They dont separate it by graduating class?


----------



## BlueLeaves95

LittleDicky said:


> They dont separate it by graduating class?


Unfortunately not here on PerC and by a lot of definitions. So for example they start Gen Z in the year 1995 which basically splits my graduating class of 2013 and most of my friends and myself into two completely separate generations just because we were born a few months apart (I think this is ludicrous)...But yeah in any case no matter regardless the class, the same applies to the end of X/start of Y etc and other generations, I don't think they should do this in general it doesn't really make sense...


----------



## MisterPerfect

BlueLeaves95 said:


> Unfortunately not here on PerC and by a lot of definitions. So for example they start Gen Z in the year 1995 which basically splits my graduating class of 2013 and most of my friends and myself into two completely separate generations just because we were born a few months apart (I think this is ludicrous)...But yeah in any case no matter regardless the class, the same applies to the end of X/start of Y etc and other generations, I don't think they should do this in general it doesn't really make sense...

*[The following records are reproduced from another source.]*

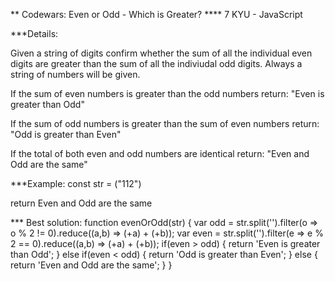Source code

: ** Codewars: Even or Odd - Which is Greater?
**** 7 KYU - JavaScript

***Details:

Given a string of digits confirm whether the sum of all the individual even digits are greater than the sum of all the indiviudal odd digits. Always a string of numbers will be given.

If the sum of even numbers is greater than the odd numbers return: "Even is greater than Odd"

If the sum of odd numbers is greater than the sum of even numbers return: "Odd is greater than Even"

If the total of both even and odd numbers are identical return: "Even and Odd are the same"

***Example:
const str = ("112")

return Even and Odd are the same

*** Best solution:
function evenOrOdd(str) {
  var odd = str.split('').filter(o => o % 2 != 0).reduce((a,b) => (+a) + (+b));
  var even = str.split('').filter(e => e % 2 == 0).reduce((a,b) => (+a) + (+b));
  if(even > odd) {
    return 'Even is greater than Odd';
  } else if(even < odd) {
    return 'Odd is greater than Even';
  } else {
    return 'Even and Odd are the same';
  }
}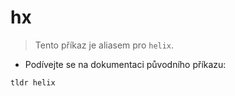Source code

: # hx

> Tento příkaz je aliasem pro `helix`.

- Podívejte se na dokumentaci původního příkazu:

`tldr helix`
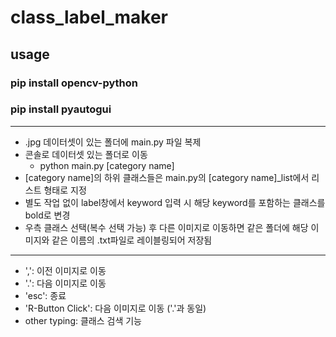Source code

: # class_label_maker

## usage

### pip install opencv-python
### pip install pyautogui

---

- .jpg 데이터셋이 있는 폴더에 main.py 파일 복제
- 콘솔로 데이터셋 있는 폴더로 이동
   - python main.py [category name]
- [category name]의 하위 클래스들은 main.py의 [category name]_list에서 리스트 형태로 지정
- 별도 작업 없이 label창에서 keyword 입력 시 해당 keyword를 포함하는 클래스를 bold로 변경
- 우측 클래스 선택(복수 선택 가능) 후 다른 이미지로 이동하면 같은 폴더에 해당 이미지와 같은 이름의 .txt파일로 레이블링되어 저장됨

--- 

- ',': 이전 이미지로 이동
- '.': 다음 이미지로 이동
- 'esc': 종료
- 'R-Button Click': 다음 이미지로 이동 ('.'과 동일)
- other typing: 클래스 검색 기능

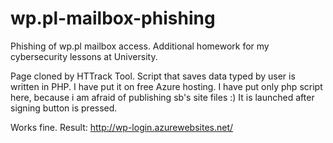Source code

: # wp.pl-mailbox-phishing
Phishing of wp.pl mailbox access. Additional homework for my cybersecurity lessons at University.

Page cloned by HTTrack Tool. Script that saves data typed by user is written in PHP. I have put it on free Azure hosting. I have put only php script here, because i am afraid of publishing sb's site files :) It is launched after signing button is pressed.

Works fine. 
Result: http://wp-login.azurewebsites.net/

So what year were you born?


----------



## BlueLeaves95

LittleDicky said:


> So what year were you born?


I was born in spring of 1995, my graduating class is 94/95 (graduated in 2013). The class they split down the middle between Gen Y and Gen Z...:frustrating:


----------



## MisterPerfect

BlueLeaves95 said:


> I was born in spring of 1995, my graduating class is 94/95 (graduated in 2013). The class they split down the middle between Gen Y and Gen Z...:frustrating:


If it makes you feel better I dont really like how they split up the previous gens. I mean even how they split up 70-90 is a little ridiculous since they all had vastly different culture. Though to be fair 90s was the dying out of 80 culture. I think Gen Z should be like 2000


----------



## BlueLeaves95

LittleDicky said:


> If it makes you feel better I dont really like how they split up the previous gens. I mean even how they split up 70-90 is a little ridiculous since they all had vastly different culture. *Though to be fair 90s was the dying out of 80 culture. I think Gen Z should be like 2000*


I agree with you...at any rate, people born in the 70s shouldn't be grouped with people born in the 90s...they are clearly a different generation (Gen X).

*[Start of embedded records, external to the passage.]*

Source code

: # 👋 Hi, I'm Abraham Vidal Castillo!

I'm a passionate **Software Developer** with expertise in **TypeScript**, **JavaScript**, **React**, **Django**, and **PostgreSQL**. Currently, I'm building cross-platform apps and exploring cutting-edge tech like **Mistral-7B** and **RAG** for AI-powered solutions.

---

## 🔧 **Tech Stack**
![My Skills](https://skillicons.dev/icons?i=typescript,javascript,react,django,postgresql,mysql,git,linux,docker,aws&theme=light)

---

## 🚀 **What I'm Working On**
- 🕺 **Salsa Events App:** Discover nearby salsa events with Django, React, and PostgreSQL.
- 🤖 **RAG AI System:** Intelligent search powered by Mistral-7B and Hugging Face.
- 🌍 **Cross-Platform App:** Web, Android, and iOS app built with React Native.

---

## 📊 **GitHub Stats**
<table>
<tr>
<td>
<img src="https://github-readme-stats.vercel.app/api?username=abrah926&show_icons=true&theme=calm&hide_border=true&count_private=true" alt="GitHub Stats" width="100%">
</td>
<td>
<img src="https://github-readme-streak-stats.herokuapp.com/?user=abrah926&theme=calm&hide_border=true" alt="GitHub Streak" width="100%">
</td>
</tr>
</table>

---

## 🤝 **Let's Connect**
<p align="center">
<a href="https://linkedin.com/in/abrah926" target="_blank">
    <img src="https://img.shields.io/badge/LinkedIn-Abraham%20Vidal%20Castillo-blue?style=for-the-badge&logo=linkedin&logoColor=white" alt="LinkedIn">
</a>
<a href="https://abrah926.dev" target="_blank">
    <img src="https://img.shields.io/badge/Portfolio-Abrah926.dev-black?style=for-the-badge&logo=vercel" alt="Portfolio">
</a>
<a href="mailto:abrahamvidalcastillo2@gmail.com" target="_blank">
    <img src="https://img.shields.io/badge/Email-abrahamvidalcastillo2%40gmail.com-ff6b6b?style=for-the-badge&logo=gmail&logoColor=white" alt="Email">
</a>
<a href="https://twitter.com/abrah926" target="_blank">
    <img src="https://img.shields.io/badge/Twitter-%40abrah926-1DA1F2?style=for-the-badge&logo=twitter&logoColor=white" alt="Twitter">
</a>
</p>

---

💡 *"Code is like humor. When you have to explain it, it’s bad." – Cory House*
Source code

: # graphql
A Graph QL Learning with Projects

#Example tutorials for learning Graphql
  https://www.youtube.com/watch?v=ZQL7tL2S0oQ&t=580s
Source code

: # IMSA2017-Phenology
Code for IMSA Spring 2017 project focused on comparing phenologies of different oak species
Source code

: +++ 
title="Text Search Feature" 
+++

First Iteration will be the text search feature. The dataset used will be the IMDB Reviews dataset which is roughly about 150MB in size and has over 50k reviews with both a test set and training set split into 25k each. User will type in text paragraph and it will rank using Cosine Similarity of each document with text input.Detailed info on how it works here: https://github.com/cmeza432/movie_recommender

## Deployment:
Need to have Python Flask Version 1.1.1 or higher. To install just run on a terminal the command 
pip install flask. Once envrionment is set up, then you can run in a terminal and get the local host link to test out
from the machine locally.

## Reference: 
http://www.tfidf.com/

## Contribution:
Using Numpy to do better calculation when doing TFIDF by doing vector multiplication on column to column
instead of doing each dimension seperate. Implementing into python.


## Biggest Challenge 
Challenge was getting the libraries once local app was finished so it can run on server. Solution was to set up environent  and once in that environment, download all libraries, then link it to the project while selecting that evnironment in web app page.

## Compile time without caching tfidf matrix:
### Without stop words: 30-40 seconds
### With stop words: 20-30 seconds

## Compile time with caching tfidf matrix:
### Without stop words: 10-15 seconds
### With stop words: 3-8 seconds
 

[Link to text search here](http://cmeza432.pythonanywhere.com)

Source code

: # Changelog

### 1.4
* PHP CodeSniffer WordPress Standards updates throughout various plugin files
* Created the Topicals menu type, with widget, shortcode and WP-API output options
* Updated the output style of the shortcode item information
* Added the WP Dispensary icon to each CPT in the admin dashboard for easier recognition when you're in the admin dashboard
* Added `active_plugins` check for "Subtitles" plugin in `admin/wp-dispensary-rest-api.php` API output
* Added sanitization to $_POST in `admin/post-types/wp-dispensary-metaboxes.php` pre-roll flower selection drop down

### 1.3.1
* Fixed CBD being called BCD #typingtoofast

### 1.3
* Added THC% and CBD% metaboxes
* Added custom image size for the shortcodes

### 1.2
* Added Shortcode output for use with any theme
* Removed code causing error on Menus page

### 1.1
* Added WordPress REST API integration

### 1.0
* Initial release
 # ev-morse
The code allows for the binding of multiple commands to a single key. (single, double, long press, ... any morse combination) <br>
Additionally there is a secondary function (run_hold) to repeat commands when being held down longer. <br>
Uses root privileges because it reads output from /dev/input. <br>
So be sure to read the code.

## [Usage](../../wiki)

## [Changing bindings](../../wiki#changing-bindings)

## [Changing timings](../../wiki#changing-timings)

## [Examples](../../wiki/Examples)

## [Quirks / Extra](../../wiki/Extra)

Agreed Gen Z's beginning should definitely be later, though 2000 may be a little late. I'd say around the 1997/1998 or 1998/1999 class...(for reasons I've already mentioned, people born from then on are unlikely to remember the 90s, the millennium and 9/11). However, that is just the beginning of Z, I don't think the true core Gen Z starts until people born in the mid 00s...

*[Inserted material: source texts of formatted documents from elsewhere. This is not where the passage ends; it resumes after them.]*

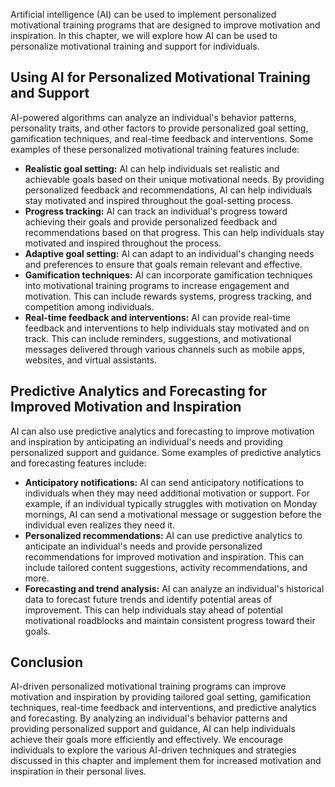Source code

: 
Artificial intelligence (AI) can be used to implement personalized motivational training programs that are designed to improve motivation and inspiration. In this chapter, we will explore how AI can be used to personalize motivational training and support for individuals.

Using AI for Personalized Motivational Training and Support
-----------------------------------------------------------

AI-powered algorithms can analyze an individual's behavior patterns, personality traits, and other factors to provide personalized goal setting, gamification techniques, and real-time feedback and interventions. Some examples of these personalized motivational training features include:

* **Realistic goal setting:** AI can help individuals set realistic and achievable goals based on their unique motivational needs. By providing personalized feedback and recommendations, AI can help individuals stay motivated and inspired throughout the goal-setting process.
* **Progress tracking:** AI can track an individual's progress toward achieving their goals and provide personalized feedback and recommendations based on that progress. This can help individuals stay motivated and inspired throughout the process.
* **Adaptive goal setting:** AI can adapt to an individual's changing needs and preferences to ensure that goals remain relevant and effective.
* **Gamification techniques:** AI can incorporate gamification techniques into motivational training programs to increase engagement and motivation. This can include rewards systems, progress tracking, and competition among individuals.
* **Real-time feedback and interventions:** AI can provide real-time feedback and interventions to help individuals stay motivated and on track. This can include reminders, suggestions, and motivational messages delivered through various channels such as mobile apps, websites, and virtual assistants.

Predictive Analytics and Forecasting for Improved Motivation and Inspiration
----------------------------------------------------------------------------

AI can also use predictive analytics and forecasting to improve motivation and inspiration by anticipating an individual's needs and providing personalized support and guidance. Some examples of predictive analytics and forecasting features include:

* **Anticipatory notifications:** AI can send anticipatory notifications to individuals when they may need additional motivation or support. For example, if an individual typically struggles with motivation on Monday mornings, AI can send a motivational message or suggestion before the individual even realizes they need it.
* **Personalized recommendations:** AI can use predictive analytics to anticipate an individual's needs and provide personalized recommendations for improved motivation and inspiration. This can include tailored content suggestions, activity recommendations, and more.
* **Forecasting and trend analysis:** AI can analyze an individual's historical data to forecast future trends and identify potential areas of improvement. This can help individuals stay ahead of potential motivational roadblocks and maintain consistent progress toward their goals.

Conclusion
----------

AI-driven personalized motivational training programs can improve motivation and inspiration by providing tailored goal setting, gamification techniques, real-time feedback and interventions, and predictive analytics and forecasting. By analyzing an individual's behavior patterns and providing personalized support and guidance, AI can help individuals achieve their goals more efficiently and effectively. We encourage individuals to explore the various AI-driven techniques and strategies discussed in this chapter and implement them for increased motivation and inspiration in their personal lives.

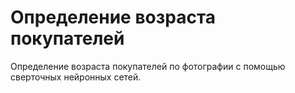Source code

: # Определение возраста покупателей
Определение возраста покупателей по фотографии с помощью сверточных нейронных сетей.
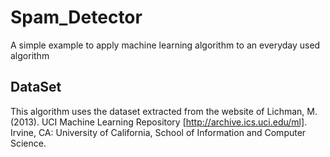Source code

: # Spam_Detector
A simple example to apply machine learning algorithm to an everyday used algorithm

## DataSet
This algorithm uses the dataset extracted from the website of Lichman, M. (2013). UCI Machine Learning Repository [http://archive.ics.uci.edu/ml]. Irvine, CA: University of California, School of Information and Computer Science. 

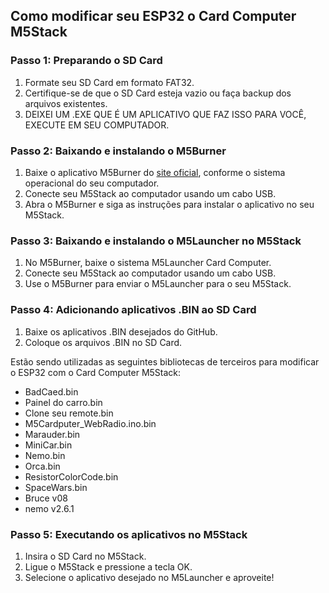 ## Como modificar seu ESP32 o Card Computer M5Stack

### Passo 1: Preparando o SD Card
1. Formate seu SD Card em formato FAT32.
2. Certifique-se de que o SD Card esteja vazio ou faça backup dos arquivos existentes.
3. DEIXEI UM .EXE QUE É UM APLICATIVO QUE FAZ ISSO PARA VOCÊ, EXECUTE EM SEU COMPUTADOR.

### Passo 2: Baixando e instalando o M5Burner
1. Baixe o aplicativo M5Burner do [site oficial](https://docs.m5stack.com/en/download), conforme o sistema operacional do seu computador.
2. Conecte seu M5Stack ao computador usando um cabo USB.
3. Abra o M5Burner e siga as instruções para instalar o aplicativo no seu M5Stack.

### Passo 3: Baixando e instalando o M5Launcher no M5Stack
1. No M5Burner, baixe o sistema M5Launcher Card Computer.
2. Conecte seu M5Stack ao computador usando um cabo USB.
3. Use o M5Burner para enviar o M5Launcher para o seu M5Stack.

### Passo 4: Adicionando aplicativos .BIN ao SD Card
1. Baixe os aplicativos .BIN desejados do GitHub.
2. Coloque os arquivos .BIN no SD Card.

Estão sendo utilizadas as seguintes bibliotecas de terceiros para modificar o ESP32 com o Card Computer M5Stack:
- BadCaed.bin
- Painel do carro.bin
- Clone seu remote.bin
- M5Cardputer_WebRadio.ino.bin
- Marauder.bin
- MiniCar.bin
- Nemo.bin
- Orca.bin
- ResistorColorCode.bin
- SpaceWars.bin
- Bruce v08
- nemo v2.6.1


### Passo 5: Executando os aplicativos no M5Stack
1. Insira o SD Card no M5Stack.
2. Ligue o M5Stack e pressione a tecla OK.
3. Selecione o aplicativo desejado no M5Launcher e aproveite!

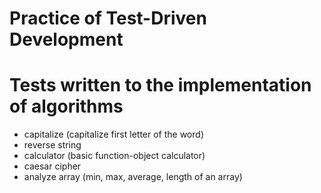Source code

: # Practice of Test-Driven Development

# Tests written to the implementation of algorithms
- capitalize (capitalize first letter of the word)
- reverse string
- calculator (basic function-object calculator)
- caesar cipher
- analyze array (min, max, average, length of an array)

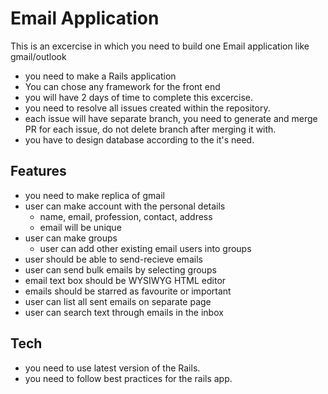 # Email Application


This is an excercise in which you need to build one Email application like gmail/outlook

- you need to make a Rails application 
- You can chose any framework for the front end
- you will have 2 days of time to complete this excercise.
- you need to resolve all issues created within the repository.
- each issue will have separate branch, you need to generate and merge PR for each issue, do not delete branch after merging it with.
- you have to design database according to the it's need.

## Features

 - you need to make replica of gmail
  - user can make account with the personal details
    - name, email, profession, contact, address
    - email will be unique
  - user can make groups 
    - user can add other existing email users into groups
  - user should be able to send-recieve emails 
  - user can send bulk emails by selecting groups
  - email text box should be WYSIWYG HTML editor
  - emails should be starred as favourite or important
  - user can list all sent emails on separate page
  - user can search text through emails in the inbox

## Tech

- you need to use latest version of the Rails.
- you need to follow best practices for the rails app.
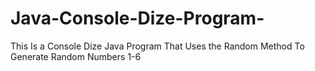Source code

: # Java-Console-Dize-Program-

This Is a Console Dize Java Program That Uses the Random Method To Generate Random Numbers 1-6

Anyway I don't think early 1995-early 1997 is Z. I consider us the last of Y...

Btw in terms of what you said about 90s culture comparing to 80s, I'm curious to know how do you mean that? I guess you were a 90s kid growing up? I can remember the last years of the 90s little bits of 97, some 98 and mostly 99, but not that well (just from the latter half of 99 on is a lot more clear, also, I don't consider that time core 90s at all anymore)... Anyway, I can't compare them to the 80s as obviously I wasn't even born then. So how do you mean that? In terms of life/culture still being a lot less digital? Or the culture itself? (Personally I can't remember any 90s stuff that had 80s influences, but that's because I can only remember the end of the decade which was already a lot more millennial/beginning of 00s influenced...)


----------



## Link1

@BlueLeaves95 But didn't 90's culture seep into early 2000's up until like 2003? Wouldn't that also mean Gen Z truly start with those born in 2003/2004 because they are youngest children to live in a world with modern tech (such as smartphones, faster internet, world wide communication)? And would a child know any real difference in their life before and after 9/11 (especially those not residing in New York)? Also aren't American students taught 9/11 in school, so wouldn't they be taught the impacts on society just by viewing it on T.V.. Where as the student might be given a train of thought to work with. What is the difference between seeing it as a child and learning it as child, since the former cannot fathom to the full extent the implications the event had on society? I'm sure some might know what was going on but most probably wouldn't.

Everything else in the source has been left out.